Cannon digs the edge of his lacrosse stick’s net through a bug’s neck, slicing its head off and loading it up as a projectile that he then slings into another bug’s torso. He smiles. “When you’ah in the pizza biz, you get into the nitty gritty of bug biology pretty quick. Heah, watch me fuck up this dude’s zygomatic bone.” He flips his stick around and smacks the blunt end of it into an unsuspecting bug’s zygomatic bone, which I don’t need to describe in any more detail because I’m sure you know what that means.

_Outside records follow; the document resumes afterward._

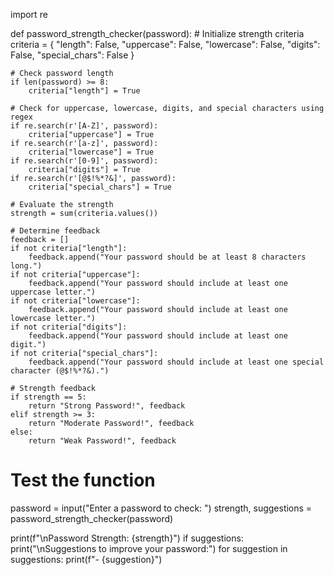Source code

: import re

def password_strength_checker(password):
    # Initialize strength criteria
    criteria = {
        "length": False,
        "uppercase": False,
        "lowercase": False,
        "digits": False,
        "special_chars": False
    }
    
    # Check password length
    if len(password) >= 8:
        criteria["length"] = True
    
    # Check for uppercase, lowercase, digits, and special characters using regex
    if re.search(r'[A-Z]', password):
        criteria["uppercase"] = True
    if re.search(r'[a-z]', password):
        criteria["lowercase"] = True
    if re.search(r'[0-9]', password):
        criteria["digits"] = True
    if re.search(r'[@$!%*?&]', password):
        criteria["special_chars"] = True
    
    # Evaluate the strength
    strength = sum(criteria.values())
    
    # Determine feedback
    feedback = []
    if not criteria["length"]:
        feedback.append("Your password should be at least 8 characters long.")
    if not criteria["uppercase"]:
        feedback.append("Your password should include at least one uppercase letter.")
    if not criteria["lowercase"]:
        feedback.append("Your password should include at least one lowercase letter.")
    if not criteria["digits"]:
        feedback.append("Your password should include at least one digit.")
    if not criteria["special_chars"]:
        feedback.append("Your password should include at least one special character (@$!%*?&).")
    
    # Strength feedback
    if strength == 5:
        return "Strong Password!", feedback
    elif strength >= 3:
        return "Moderate Password!", feedback
    else:
        return "Weak Password!", feedback

# Test the function
password = input("Enter a password to check: ")
strength, suggestions = password_strength_checker(password)

print(f"\nPassword Strength: {strength}")
if suggestions:
    print("\nSuggestions to improve your password:")
    for suggestion in suggestions:
        print(f"- {suggestion}")
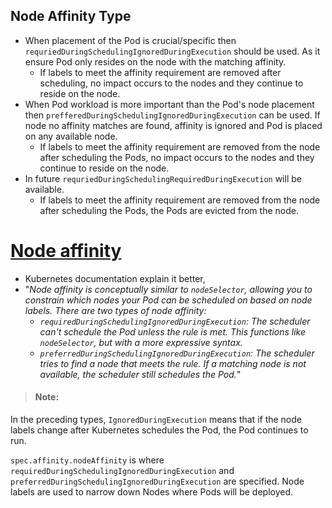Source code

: ## Node Affinity Type
- When placement of the Pod is crucial/specific then `requriedDuringSchedulingIgnoredDuringExecution` should be used. As it ensure Pod only resides on the node with the matching affinity.
	- If labels to meet the affinity requirement are removed after scheduling, no impact occurs to the nodes and they continue to reside on the node.
- When Pod workload is more important than the Pod's node placement then `prefferedDuringSchedulingIgnoredDuringExecution` can be used. If node no affinity matches are found, affinity is ignored and Pod is placed on any available node.
	- If labels to meet the affinity requirement are removed from the node after scheduling the Pods, no impact occurs to the nodes and they continue to reside on the node.
-  In future `requriedDuringSchedulingRequiredDuringExecution` will be available.
	- If labels to meet the affinity requirement are removed from the node after scheduling the Pods, the Pods are evicted from the node.

# [Node affinity](https://kubernetes.io/docs/concepts/scheduling-eviction/assign-pod-node/#node-affinity)
- Kubernetes documentation explain it better,
- "*Node affinity is conceptually similar to `nodeSelector`, allowing you to constrain which nodes your Pod can be scheduled on based on node labels. There are two types of node affinity:*
	- *`requiredDuringSchedulingIgnoredDuringExecution`: The scheduler can't schedule the Pod unless the rule is met. This functions like `nodeSelector`, but with a more expressive syntax.*
	- *`preferredDuringSchedulingIgnoredDuringExecution`: The scheduler tries to find a node that meets the rule. If a matching node is not available, the scheduler still schedules the Pod.*"
>#### Note:
In the preceding types, `IgnoredDuringExecution` means that if the node labels change after Kubernetes schedules the Pod, the Pod continues to run.

`spec.affinity.nodeAffinity` is where `requiredDuringSchedulingIgnoredDuringExecution` and `preferredDuringSchedulingIgnoredDuringExecution` are specified. Node labels are used to narrow down Nodes where Pods will be deployed.
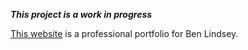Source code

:_**This project is a work in progress**_

[This website][main-url] is a professional portfolio for Ben Lindsey.

[main-url]: http://benlindseydesign.com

Hoodie, who also obviously knows where the zygomatic bone is and is well aware that Cannon made good on his promise of fucking up that one bug’s zygomatic bone, gives the pizza boy an approving nod. They carry out the rest of their work without much conversation. Cannon does call out a few more of the cranial bones similar to Babe Ruth calling his shot above the wall in the outfield of Wrigley Field (a reference that Cannon wouldn’t get, but if explained to him, he would start slipping into conversation at every opportunity), but that’s about as much conversation as they get into. Finally, at long last, the hallway is empty. Well, it’s covered wall to wall with a carpet of freshly slain bug bodies, but it’s empty of immediate threats. Slowly, the doors up and down the hallway open and people start to come out of the woodwork. When they see what Cannon and Hoodie have done, they clap and cry and scream and cheer.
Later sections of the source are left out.